WHAT YOU SHOULD DO →
Say how many lines of the listing below include the string "dans" and add nothing else.

========

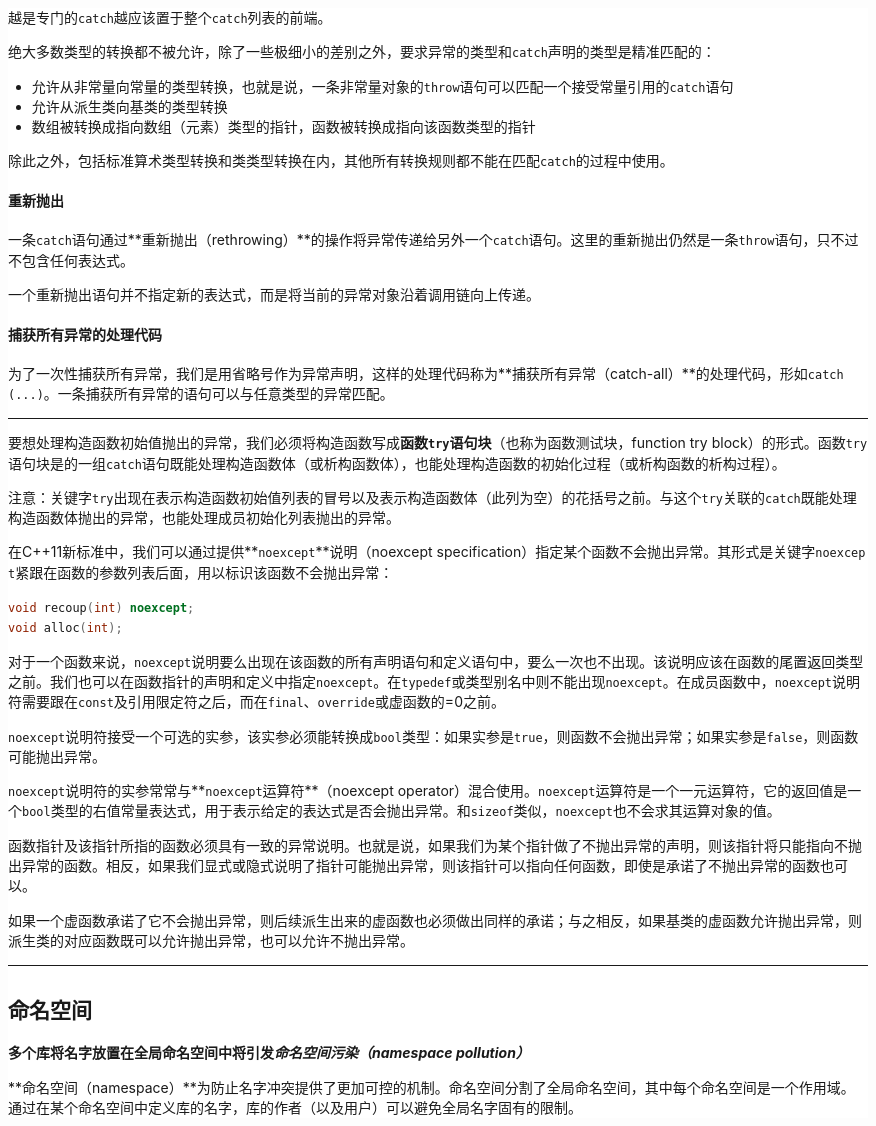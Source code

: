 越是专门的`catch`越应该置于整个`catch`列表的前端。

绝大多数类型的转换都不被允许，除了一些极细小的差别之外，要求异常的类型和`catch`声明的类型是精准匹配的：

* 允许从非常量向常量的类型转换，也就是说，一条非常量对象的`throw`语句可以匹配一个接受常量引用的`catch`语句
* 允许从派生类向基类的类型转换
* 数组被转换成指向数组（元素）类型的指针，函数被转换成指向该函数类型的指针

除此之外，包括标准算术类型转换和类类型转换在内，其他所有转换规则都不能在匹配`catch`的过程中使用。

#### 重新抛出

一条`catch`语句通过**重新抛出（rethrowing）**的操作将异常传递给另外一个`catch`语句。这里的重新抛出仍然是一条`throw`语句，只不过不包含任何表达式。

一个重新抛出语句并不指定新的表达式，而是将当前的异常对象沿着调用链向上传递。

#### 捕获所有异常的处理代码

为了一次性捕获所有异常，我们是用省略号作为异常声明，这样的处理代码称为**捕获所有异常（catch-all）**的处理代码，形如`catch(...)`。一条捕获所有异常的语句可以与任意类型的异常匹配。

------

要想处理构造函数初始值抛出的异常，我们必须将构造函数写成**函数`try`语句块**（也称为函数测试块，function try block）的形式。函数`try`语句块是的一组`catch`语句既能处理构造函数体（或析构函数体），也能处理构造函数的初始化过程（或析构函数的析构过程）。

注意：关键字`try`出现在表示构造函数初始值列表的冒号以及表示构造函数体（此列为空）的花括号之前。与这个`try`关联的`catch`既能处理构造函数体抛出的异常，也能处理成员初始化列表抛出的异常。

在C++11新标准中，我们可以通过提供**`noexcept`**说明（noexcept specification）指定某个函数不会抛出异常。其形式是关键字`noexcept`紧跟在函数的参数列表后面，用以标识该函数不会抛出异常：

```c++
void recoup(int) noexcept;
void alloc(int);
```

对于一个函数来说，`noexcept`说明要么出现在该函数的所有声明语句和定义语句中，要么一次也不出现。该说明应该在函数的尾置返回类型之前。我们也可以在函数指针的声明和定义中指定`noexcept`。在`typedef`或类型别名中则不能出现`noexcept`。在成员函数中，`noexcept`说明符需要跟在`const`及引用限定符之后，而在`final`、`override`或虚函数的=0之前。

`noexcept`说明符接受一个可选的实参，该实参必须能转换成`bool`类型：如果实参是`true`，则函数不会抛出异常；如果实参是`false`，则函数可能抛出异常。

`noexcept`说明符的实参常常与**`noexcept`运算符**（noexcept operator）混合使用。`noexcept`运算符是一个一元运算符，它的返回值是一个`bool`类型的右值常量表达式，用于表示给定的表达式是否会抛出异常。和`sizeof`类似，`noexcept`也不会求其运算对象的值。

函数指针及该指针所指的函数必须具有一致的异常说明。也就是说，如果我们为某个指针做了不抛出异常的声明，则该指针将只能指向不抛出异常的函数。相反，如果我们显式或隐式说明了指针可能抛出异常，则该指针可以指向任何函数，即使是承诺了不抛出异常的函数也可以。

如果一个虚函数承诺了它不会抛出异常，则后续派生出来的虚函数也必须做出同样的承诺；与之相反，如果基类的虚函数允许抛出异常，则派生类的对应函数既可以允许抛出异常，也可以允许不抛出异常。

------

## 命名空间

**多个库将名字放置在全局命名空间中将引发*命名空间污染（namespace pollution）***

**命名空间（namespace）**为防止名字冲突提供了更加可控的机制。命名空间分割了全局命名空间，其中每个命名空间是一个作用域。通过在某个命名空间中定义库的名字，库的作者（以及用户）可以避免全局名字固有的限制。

========

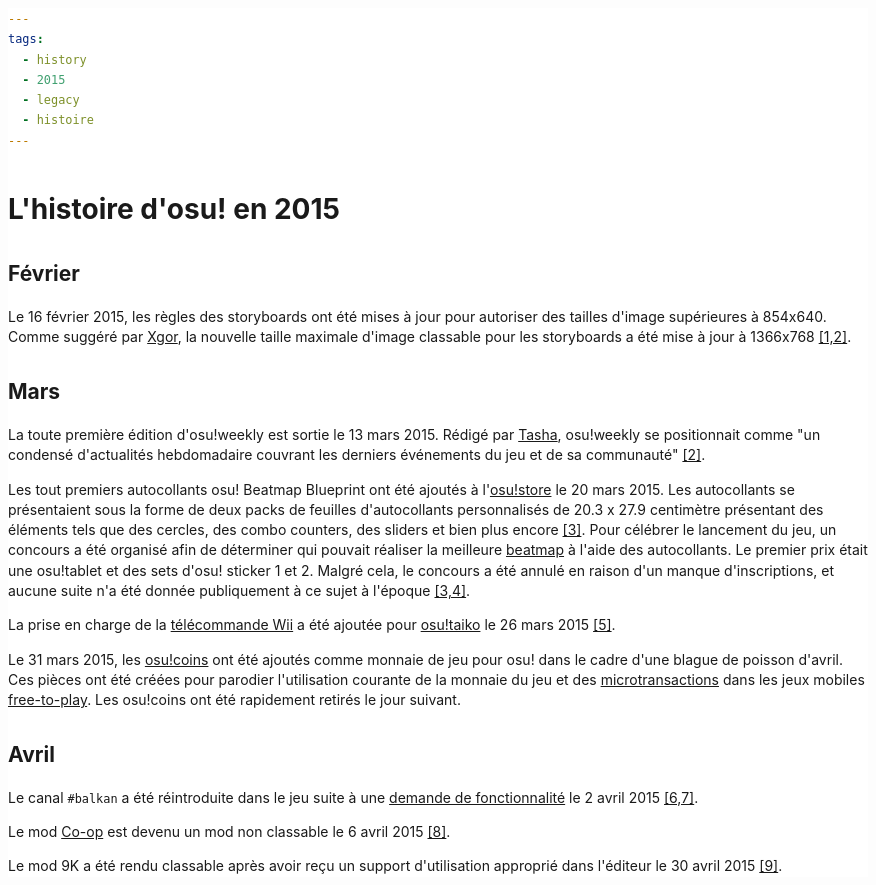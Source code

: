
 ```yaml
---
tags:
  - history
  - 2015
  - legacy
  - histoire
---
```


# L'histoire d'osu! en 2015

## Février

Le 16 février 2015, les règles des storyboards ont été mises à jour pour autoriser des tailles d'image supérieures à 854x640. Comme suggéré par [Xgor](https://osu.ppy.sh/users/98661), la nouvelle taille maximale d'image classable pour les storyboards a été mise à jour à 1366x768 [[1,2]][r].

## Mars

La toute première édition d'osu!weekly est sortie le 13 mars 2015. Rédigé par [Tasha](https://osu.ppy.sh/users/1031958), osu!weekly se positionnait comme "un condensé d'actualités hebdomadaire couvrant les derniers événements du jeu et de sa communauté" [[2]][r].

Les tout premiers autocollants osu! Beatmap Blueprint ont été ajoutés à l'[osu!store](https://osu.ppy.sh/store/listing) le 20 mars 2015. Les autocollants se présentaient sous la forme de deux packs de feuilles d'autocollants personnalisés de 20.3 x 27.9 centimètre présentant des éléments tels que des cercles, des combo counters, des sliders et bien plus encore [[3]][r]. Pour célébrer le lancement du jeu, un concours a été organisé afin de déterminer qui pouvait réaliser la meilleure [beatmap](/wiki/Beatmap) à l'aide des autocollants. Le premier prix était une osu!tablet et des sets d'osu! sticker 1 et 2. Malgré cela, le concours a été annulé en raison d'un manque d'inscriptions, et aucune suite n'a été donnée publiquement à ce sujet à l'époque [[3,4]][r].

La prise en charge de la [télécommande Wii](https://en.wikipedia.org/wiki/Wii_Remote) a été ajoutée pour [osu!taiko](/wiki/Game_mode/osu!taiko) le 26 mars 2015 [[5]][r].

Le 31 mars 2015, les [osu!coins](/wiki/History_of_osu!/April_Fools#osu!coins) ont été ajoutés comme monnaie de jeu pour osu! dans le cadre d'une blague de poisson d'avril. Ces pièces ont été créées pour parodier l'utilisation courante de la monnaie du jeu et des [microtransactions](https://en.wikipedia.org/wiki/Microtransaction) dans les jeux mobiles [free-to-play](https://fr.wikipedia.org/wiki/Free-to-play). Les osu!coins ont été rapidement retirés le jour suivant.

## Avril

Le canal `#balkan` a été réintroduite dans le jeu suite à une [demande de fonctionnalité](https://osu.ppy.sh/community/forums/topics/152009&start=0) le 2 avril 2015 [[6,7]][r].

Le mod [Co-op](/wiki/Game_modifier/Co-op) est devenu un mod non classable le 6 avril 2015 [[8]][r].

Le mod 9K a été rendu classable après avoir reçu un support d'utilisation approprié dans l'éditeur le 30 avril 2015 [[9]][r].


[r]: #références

========

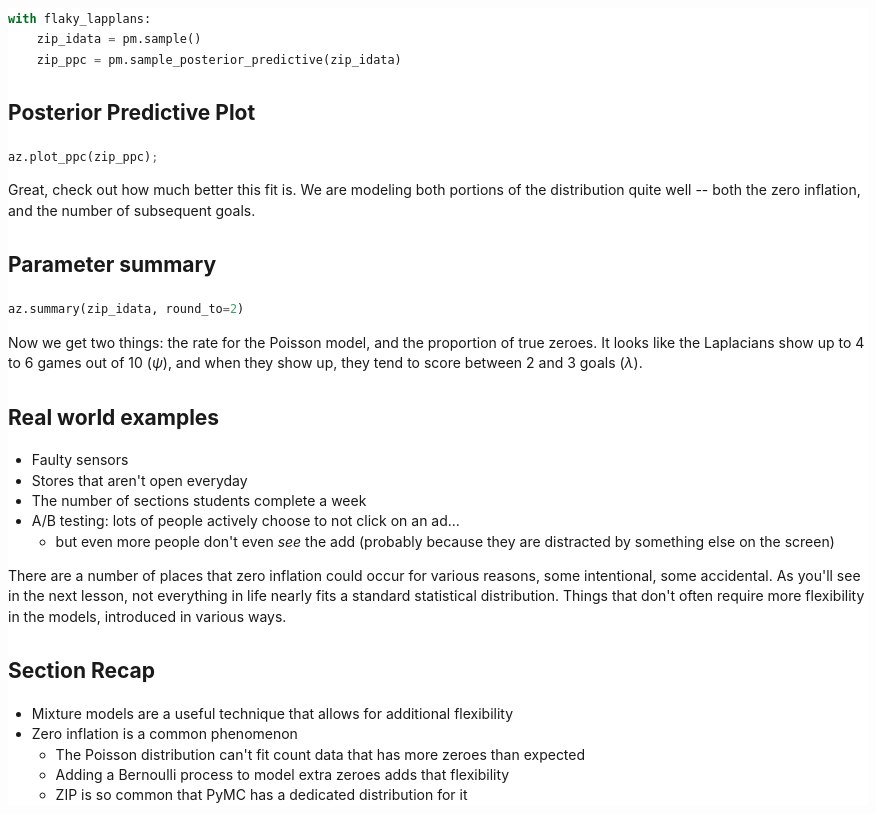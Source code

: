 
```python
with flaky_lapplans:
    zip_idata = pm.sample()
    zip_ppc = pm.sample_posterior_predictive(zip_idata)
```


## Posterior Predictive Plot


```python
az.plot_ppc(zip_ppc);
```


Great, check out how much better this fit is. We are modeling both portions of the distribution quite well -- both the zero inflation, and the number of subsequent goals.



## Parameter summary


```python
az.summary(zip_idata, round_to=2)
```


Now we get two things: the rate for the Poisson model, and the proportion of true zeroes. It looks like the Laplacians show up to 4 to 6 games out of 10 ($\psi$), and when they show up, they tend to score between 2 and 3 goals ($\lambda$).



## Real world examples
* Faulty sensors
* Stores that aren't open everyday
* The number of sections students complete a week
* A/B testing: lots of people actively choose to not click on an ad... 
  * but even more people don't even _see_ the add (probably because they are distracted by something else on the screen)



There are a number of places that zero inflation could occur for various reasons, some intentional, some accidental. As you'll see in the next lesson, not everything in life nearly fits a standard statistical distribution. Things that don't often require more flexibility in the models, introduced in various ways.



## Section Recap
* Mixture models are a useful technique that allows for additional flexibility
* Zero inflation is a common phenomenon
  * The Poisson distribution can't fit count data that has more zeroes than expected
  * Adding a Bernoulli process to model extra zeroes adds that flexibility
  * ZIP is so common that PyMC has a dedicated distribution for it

========

RESPONSE BELOW →
3